__Exercise__: For the entries that follow, tally the lines holding the string "longtable". Give the total and nothing else.

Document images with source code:

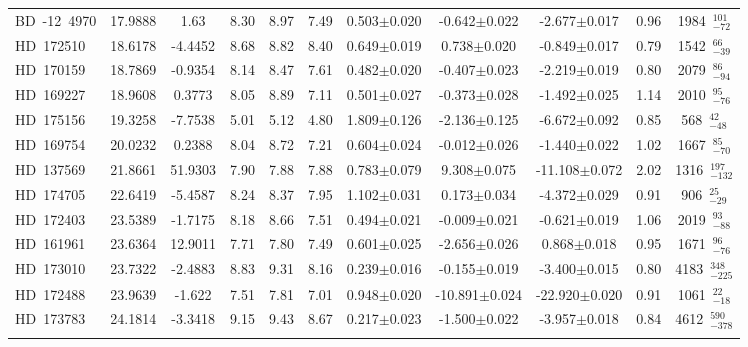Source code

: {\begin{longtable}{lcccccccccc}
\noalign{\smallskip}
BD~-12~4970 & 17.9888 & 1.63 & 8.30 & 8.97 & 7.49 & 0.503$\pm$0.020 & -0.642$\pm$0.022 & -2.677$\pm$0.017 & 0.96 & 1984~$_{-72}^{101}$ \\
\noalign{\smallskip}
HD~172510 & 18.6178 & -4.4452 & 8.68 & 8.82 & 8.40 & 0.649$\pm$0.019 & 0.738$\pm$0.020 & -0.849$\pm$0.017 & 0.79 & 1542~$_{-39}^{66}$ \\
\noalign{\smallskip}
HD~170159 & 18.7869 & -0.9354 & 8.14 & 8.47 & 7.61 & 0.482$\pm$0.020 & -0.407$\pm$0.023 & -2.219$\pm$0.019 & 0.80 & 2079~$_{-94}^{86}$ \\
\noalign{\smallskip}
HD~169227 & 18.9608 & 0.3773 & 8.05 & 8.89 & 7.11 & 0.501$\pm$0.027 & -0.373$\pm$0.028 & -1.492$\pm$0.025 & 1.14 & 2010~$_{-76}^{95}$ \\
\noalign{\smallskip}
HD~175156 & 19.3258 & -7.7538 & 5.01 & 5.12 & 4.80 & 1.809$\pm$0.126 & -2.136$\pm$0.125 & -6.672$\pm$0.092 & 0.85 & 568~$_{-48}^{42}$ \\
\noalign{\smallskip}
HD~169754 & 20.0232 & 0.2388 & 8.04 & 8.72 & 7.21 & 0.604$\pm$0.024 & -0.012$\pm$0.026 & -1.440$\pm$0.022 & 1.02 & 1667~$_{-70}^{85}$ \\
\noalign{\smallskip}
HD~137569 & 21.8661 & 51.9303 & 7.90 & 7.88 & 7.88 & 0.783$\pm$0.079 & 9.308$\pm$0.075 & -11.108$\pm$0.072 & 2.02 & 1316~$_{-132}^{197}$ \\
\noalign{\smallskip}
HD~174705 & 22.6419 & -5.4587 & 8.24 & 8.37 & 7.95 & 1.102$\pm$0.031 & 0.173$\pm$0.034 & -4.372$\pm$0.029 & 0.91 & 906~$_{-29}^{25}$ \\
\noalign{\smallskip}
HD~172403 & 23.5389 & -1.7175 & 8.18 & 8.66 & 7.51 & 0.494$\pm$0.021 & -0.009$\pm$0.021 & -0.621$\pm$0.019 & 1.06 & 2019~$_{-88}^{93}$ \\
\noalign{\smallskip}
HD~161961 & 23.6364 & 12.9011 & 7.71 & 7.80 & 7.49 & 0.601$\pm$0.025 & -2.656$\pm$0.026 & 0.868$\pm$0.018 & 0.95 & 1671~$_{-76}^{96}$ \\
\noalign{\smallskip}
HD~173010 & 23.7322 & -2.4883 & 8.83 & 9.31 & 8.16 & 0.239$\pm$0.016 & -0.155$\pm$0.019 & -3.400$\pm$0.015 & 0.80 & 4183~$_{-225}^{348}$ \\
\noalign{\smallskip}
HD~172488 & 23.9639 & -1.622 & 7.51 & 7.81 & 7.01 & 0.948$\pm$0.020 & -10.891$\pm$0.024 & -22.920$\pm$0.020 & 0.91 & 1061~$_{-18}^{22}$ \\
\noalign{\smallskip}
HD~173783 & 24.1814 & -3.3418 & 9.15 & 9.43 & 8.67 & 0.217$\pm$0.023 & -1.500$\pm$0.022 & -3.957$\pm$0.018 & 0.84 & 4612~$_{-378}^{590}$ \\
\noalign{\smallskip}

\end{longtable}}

__Solution__: 2